### Your goal:
In the records that follow, the lines from the one containing "Dutch, German, Portuguese, Slovene, Spanish, Swedish" to the one containing "the text in", inclusive, are to be given again exactly.

### Exercise data:

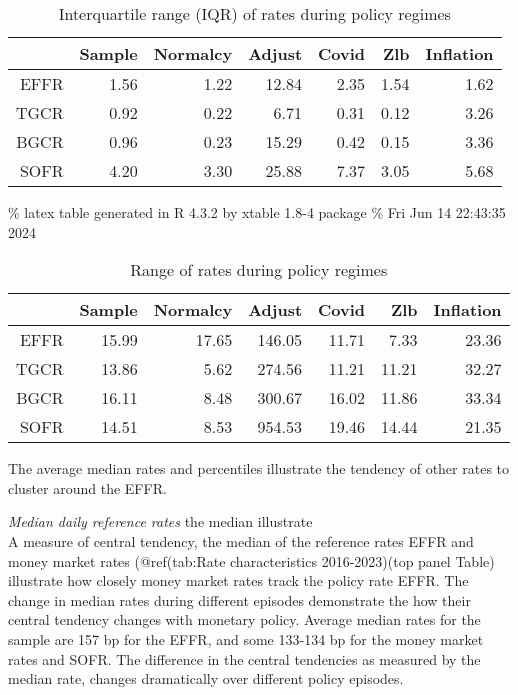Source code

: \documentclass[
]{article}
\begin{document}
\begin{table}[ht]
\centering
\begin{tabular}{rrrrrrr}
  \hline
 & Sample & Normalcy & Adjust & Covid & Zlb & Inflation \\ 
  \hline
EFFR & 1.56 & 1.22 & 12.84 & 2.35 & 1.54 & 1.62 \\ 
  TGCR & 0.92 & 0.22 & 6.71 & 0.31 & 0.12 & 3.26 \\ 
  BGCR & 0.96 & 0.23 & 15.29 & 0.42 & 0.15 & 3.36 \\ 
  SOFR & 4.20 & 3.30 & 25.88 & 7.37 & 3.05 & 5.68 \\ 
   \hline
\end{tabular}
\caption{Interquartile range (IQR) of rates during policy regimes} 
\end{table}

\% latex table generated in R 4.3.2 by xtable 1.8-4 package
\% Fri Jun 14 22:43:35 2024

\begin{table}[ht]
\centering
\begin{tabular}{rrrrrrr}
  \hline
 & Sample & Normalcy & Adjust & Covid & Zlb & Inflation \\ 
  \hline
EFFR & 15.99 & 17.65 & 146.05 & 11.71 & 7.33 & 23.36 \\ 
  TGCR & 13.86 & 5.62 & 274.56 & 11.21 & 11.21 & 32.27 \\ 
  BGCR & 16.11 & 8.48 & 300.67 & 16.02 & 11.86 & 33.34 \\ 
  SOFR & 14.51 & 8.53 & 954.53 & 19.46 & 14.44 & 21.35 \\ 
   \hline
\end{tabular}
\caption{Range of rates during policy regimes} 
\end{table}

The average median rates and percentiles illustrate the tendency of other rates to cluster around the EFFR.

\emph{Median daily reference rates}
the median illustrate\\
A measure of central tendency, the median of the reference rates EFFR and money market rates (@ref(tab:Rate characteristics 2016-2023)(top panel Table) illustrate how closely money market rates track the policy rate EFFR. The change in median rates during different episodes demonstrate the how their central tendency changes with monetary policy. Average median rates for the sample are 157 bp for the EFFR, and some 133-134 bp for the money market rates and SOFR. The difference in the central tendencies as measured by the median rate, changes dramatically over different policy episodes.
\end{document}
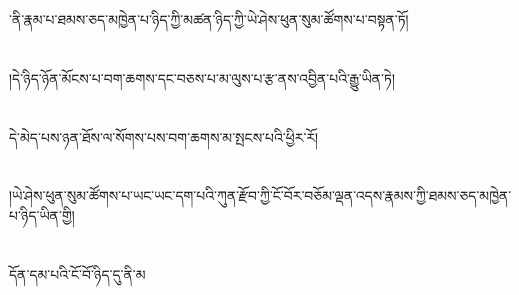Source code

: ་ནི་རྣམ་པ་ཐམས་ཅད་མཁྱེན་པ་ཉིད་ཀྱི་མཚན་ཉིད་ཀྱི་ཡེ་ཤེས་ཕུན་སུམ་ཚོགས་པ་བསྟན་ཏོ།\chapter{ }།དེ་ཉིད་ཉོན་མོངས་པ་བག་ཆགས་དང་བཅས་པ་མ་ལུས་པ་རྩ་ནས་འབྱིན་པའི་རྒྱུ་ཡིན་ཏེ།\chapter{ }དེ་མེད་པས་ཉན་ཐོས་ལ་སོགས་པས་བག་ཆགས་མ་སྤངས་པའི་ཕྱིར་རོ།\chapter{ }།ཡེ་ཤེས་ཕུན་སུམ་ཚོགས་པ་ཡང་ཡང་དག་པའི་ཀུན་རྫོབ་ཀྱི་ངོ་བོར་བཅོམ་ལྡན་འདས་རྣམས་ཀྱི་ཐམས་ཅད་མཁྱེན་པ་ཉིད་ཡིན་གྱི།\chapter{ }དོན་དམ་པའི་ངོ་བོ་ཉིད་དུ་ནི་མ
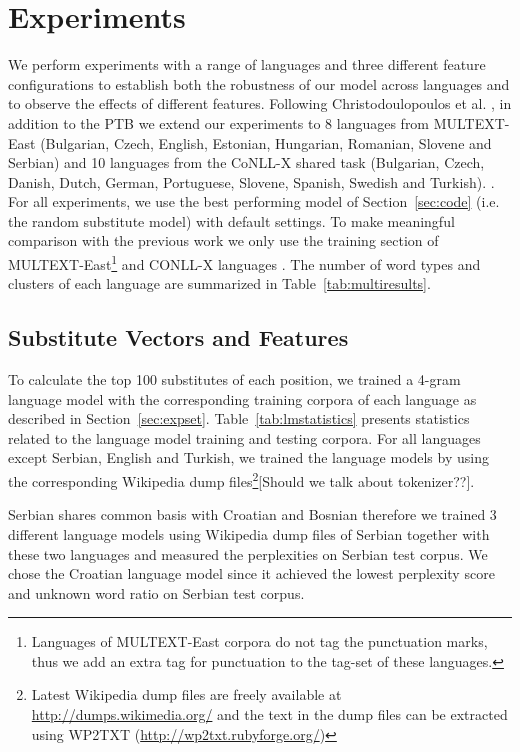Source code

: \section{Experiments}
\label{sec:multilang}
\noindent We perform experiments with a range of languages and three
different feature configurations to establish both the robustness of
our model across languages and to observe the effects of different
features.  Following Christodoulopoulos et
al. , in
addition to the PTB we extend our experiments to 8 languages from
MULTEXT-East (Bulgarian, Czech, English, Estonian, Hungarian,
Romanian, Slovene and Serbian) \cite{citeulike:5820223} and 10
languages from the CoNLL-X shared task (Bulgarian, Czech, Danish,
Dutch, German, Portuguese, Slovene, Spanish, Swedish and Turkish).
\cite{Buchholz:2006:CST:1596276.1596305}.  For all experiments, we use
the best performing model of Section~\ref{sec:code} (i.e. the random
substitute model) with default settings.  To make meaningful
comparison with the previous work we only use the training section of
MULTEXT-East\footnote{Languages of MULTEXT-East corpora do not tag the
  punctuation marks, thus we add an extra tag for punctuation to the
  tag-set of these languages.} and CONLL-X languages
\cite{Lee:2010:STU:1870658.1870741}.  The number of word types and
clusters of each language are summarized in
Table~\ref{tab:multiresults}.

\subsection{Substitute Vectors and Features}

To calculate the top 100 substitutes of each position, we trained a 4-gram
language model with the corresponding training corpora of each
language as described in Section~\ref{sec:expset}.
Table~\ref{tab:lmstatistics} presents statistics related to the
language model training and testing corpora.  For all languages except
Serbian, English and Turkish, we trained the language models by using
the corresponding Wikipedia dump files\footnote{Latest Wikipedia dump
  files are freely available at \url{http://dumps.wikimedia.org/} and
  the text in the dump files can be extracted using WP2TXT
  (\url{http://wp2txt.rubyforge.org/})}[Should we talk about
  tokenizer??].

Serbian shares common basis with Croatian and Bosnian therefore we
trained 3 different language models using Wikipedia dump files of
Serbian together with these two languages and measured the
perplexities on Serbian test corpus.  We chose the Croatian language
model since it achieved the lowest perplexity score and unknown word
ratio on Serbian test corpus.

### Exercise solution:
Dutch, German, Portuguese, Slovene, Spanish, Swedish and Turkish).
\cite{Buchholz:2006:CST:1596276.1596305}.  For all experiments, we use
the best performing model of Section~\ref{sec:code} (i.e. the random
substitute model) with default settings.  To make meaningful
comparison with the previous work we only use the training section of
MULTEXT-East\footnote{Languages of MULTEXT-East corpora do not tag the
  punctuation marks, thus we add an extra tag for punctuation to the
  tag-set of these languages.} and CONLL-X languages
\cite{Lee:2010:STU:1870658.1870741}.  The number of word types and
clusters of each language are summarized in
Table~\ref{tab:multiresults}.

\subsection{Substitute Vectors and Features}

To calculate the top 100 substitutes of each position, we trained a 4-gram
language model with the corresponding training corpora of each
language as described in Section~\ref{sec:expset}.
Table~\ref{tab:lmstatistics} presents statistics related to the
language model training and testing corpora.  For all languages except
Serbian, English and Turkish, we trained the language models by using
the corresponding Wikipedia dump files\footnote{Latest Wikipedia dump
  files are freely available at \url{http://dumps.wikimedia.org/} and
  the text in the dump files can be extracted using WP2TXT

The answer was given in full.